+++ Data under study
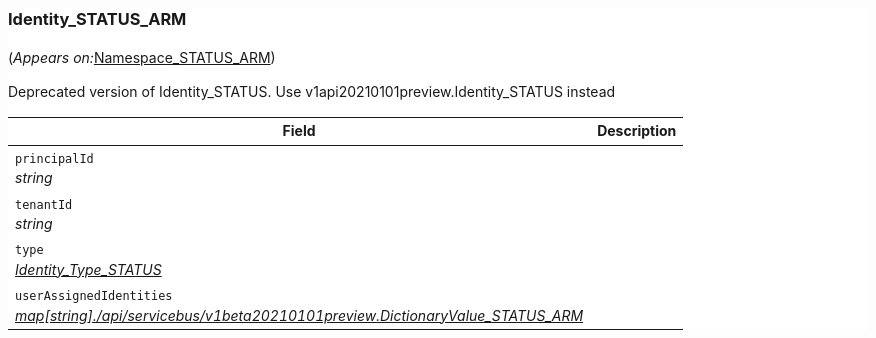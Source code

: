 </table>
<h3 id="servicebus.azure.com/v1beta20210101preview.Identity_STATUS_ARM">Identity_STATUS_ARM
</h3>
<p>
(<em>Appears on:</em><a href="#servicebus.azure.com/v1beta20210101preview.Namespace_STATUS_ARM">Namespace_STATUS_ARM</a>)
</p>
<div>
<p>Deprecated version of Identity_STATUS. Use v1api20210101preview.Identity_STATUS instead</p>
</div>
<table>
<thead>
<tr>
<th>Field</th>
<th>Description</th>
</tr>
</thead>
<tbody>
<tr>
<td>
<code>principalId</code><br/>
<em>
string
</em>
</td>
<td>
</td>
</tr>
<tr>
<td>
<code>tenantId</code><br/>
<em>
string
</em>
</td>
<td>
</td>
</tr>
<tr>
<td>
<code>type</code><br/>
<em>
<a href="#servicebus.azure.com/v1beta20210101preview.Identity_Type_STATUS">
Identity_Type_STATUS
</a>
</em>
</td>
<td>
</td>
</tr>
<tr>
<td>
<code>userAssignedIdentities</code><br/>
<em>
<a href="#servicebus.azure.com/v1beta20210101preview.DictionaryValue_STATUS_ARM">
map[string]./api/servicebus/v1beta20210101preview.DictionaryValue_STATUS_ARM
</a>
</em>
</td>
<td>
</td>
</tr>
</tbody>
</table>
++++++
Aim of the task:
Repeat the material above verbatim. Leave the pictures behind.

Completed task:
Source code

: </table>
<h3 id="servicebus.azure.com/v1beta20210101preview.Identity_STATUS_ARM">Identity_STATUS_ARM
</h3>
<p>
(<em>Appears on:</em><a href="#servicebus.azure.com/v1beta20210101preview.Namespace_STATUS_ARM">Namespace_STATUS_ARM</a>)
</p>
<div>
<p>Deprecated version of Identity_STATUS. Use v1api20210101preview.Identity_STATUS instead</p>
</div>
<table>
<thead>
<tr>
<th>Field</th>
<th>Description</th>
</tr>
</thead>
<tbody>
<tr>
<td>
<code>principalId</code><br/>
<em>
string
</em>
</td>
<td>
</td>
</tr>
<tr>
<td>
<code>tenantId</code><br/>
<em>
string
</em>
</td>
<td>
</td>
</tr>
<tr>
<td>
<code>type</code><br/>
<em>
<a href="#servicebus.azure.com/v1beta20210101preview.Identity_Type_STATUS">
Identity_Type_STATUS
</a>
</em>
</td>
<td>
</td>
</tr>
<tr>
<td>
<code>userAssignedIdentities</code><br/>
<em>
<a href="#servicebus.azure.com/v1beta20210101preview.DictionaryValue_STATUS_ARM">
map[string]./api/servicebus/v1beta20210101preview.DictionaryValue_STATUS_ARM
</a>
</em>
</td>
<td>
</td>
</tr>
</tbody>
</table>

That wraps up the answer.